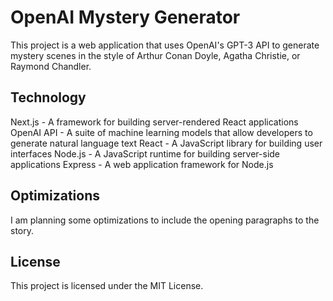 # OpenAI Mystery Generator

This project is a web application that uses OpenAI's GPT-3 API to generate mystery scenes in the style of Arthur Conan Doyle, Agatha Christie, or Raymond Chandler.

## Technology

Next.js - A framework for building server-rendered React applications
OpenAI API - A suite of machine learning models that allow developers to generate natural language text
React - A JavaScript library for building user interfaces
Node.js - A JavaScript runtime for building server-side applications
Express - A web application framework for Node.js

## Optimizations
I am planning some optimizations to include the opening paragraphs to the story.

## License
This project is licensed under the MIT License.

□ □ □ □ □

Aim of the exercise: An exact copy of all the records, free of pictures, is the expected answer.

Solution below:
 # OpenAI Mystery Generator

This project is a web application that uses OpenAI's GPT-3 API to generate mystery scenes in the style of Arthur Conan Doyle, Agatha Christie, or Raymond Chandler.

## Technology

Next.js - A framework for building server-rendered React applications
OpenAI API - A suite of machine learning models that allow developers to generate natural language text
React - A JavaScript library for building user interfaces
Node.js - A JavaScript runtime for building server-side applications
Express - A web application framework for Node.js

## Optimizations
I am planning some optimizations to include the opening paragraphs to the story.

## License
This project is licensed under the MIT License.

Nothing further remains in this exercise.